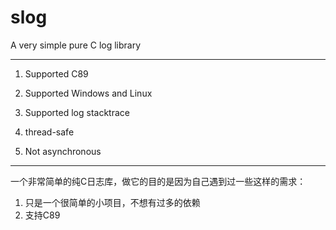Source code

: # slog
A very simple pure C log library

------------------------------

1. Supported C89
2. Supported Windows and Linux
3. Supported log stacktrace
4. thread-safe

5. Not asynchronous

------------------------------

一个非常简单的纯C日志库，做它的目的是因为自己遇到过一些这样的需求：  
1. 只是一个很简单的小项目，不想有过多的依赖
2. 支持C89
────────────────
**YOUR OBJECTIVE:** When you reach the line that contains "A very simple pure C log library" in the material above, please copy it and every line after it exactly, stopping only at the last line.

**TASK OUTPUT:**
A very simple pure C log library

------------------------------

1. Supported C89
2. Supported Windows and Linux
3. Supported log stacktrace
4. thread-safe

5. Not asynchronous

------------------------------

一个非常简单的纯C日志库，做它的目的是因为自己遇到过一些这样的需求：  
1. 只是一个很简单的小项目，不想有过多的依赖
2. 支持C89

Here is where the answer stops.